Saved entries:
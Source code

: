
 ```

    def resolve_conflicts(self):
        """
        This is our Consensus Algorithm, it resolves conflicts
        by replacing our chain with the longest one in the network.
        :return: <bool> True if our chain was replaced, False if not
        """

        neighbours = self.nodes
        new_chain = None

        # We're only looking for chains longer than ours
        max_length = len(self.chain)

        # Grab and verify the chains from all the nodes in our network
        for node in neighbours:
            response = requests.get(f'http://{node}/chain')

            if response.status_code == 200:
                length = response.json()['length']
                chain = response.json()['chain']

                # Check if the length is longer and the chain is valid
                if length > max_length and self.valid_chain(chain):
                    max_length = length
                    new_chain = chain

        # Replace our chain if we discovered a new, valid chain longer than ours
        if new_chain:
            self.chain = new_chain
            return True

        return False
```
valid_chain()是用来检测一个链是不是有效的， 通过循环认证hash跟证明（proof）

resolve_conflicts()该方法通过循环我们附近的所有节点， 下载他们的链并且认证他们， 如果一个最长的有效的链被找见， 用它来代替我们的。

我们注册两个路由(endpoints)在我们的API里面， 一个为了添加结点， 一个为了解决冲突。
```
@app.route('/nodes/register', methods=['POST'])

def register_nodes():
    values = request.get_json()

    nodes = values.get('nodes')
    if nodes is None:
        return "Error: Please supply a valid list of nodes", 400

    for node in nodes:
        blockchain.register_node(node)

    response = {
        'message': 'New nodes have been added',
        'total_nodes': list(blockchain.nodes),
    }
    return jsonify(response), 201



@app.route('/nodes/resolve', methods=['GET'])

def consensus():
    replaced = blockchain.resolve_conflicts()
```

§ YOUR INSTRUCTIONS
In the entries above, some lines hold the string "chains". Copy each of them.

§ REPLY TO THE TASK
        # We're only looking for chains longer than ours
        # Grab and verify the chains from all the nodes in our network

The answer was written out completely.